Argentine President Cristina Fernandez called for jailing tax evaders, cracking down on money laundering and limiting foreign ownership of land on Tuesday as part of a broad legislative agenda for this election year.
She said foreign holdings of land should be limited but gave no specifics, and said the new law should not drive away foreign investors.
"It's simply to make sure the vital resources stay in our orbit. The law shouldn't be anti-foreigner or chauvinistic," she said.
She also proposed making it easier to adopt children, and said pregnant women will be added to popular $7 billion program of child subsidies for needy families.
But Fernandez said there's no truth to a rumor that she would try to change the constitution to eliminate presidential term limits, and probably couldn't if she wanted to. She noted that her party holds a minority of seats in Congress and has been unable to win passage of a new budget.
"Don't have fear. Nobody is forever," she told her opponents.
Fernandez has yet to officially launch her campaign ahead of the October 23 election, but the speech to Congress served as a roadmap of her political agenda.
She boasted of raising salaries, subsidies and other benefits to the working poor even as the government was paying off defaulted loans and reducing Argentina's debt load from 156 percent of GDP a decade ago to 36.5 percent today.
Despite sharp increases in public spending, soaring prices for soy and other commodities helped swell central bank reserves by 13 percent last year to $52.3 billion.

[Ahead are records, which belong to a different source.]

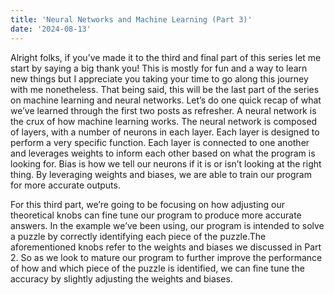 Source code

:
 ```yaml
---
title: 'Neural Networks and Machine Learning (Part 3)'
date: '2024-08-13'
---
```


Alright folks, if you’ve made it to the third and final part of this series let me start by saying a big thank you! This is mostly for fun and a way to learn new things but I appreciate you taking your time to go along this journey with me nonetheless. That being said, this will be the last part of the series on machine learning and neural networks. Let’s do one quick recap of what we’ve learned through the first two posts as refresher. A neural network is the crux of how machine learning works. The neural network is composed of layers, with a number of neurons in each layer. Each layer is designed to perform a very specific function. Each layer is connected to one another and leverages weights to inform each other based on what the program is looking for. Bias is how we tell our neurons if it is or isn’t looking at the right thing. By leveraging weights and biases, we are able to train our program for more accurate outputs.

For this third part, we’re going to be focusing on how adjusting our theoretical knobs can fine tune our program to produce more accurate answers. In the example we’ve been using, our program is intended to solve a puzzle by correctly identifying each piece of the puzzle.The aforementioned knobs refer to the weights and biases we discussed in Part 2. So as we look to mature our program to further improve the performance of how and which piece of the puzzle is identified, we can fine tune the accuracy by slightly adjusting the weights and biases.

She noted that the government used reserves to pay off debt "instead of seeking more foreign loans that would keep us indebted," and without making any compromises to the International Monetary Fund. She blames IMF support for privatization and other laissez-faire economic principles for ruining Argentina's economy before her late husband, Nestor Kirchner, was elected president in 2003.
Fernandez has said she is committed to continuing the populist policies she and her husband have championed, but she also has sought to contain the expectations of her key allies, the unions, which have increasingly demanded wage hikes of 30 percent or more to keep up with inflation.
She called for a halt to strikes that frequently shut down public transportation, close schools and clog sections of the capital.
Fernandez faces a half-dozen possible presidential rivals.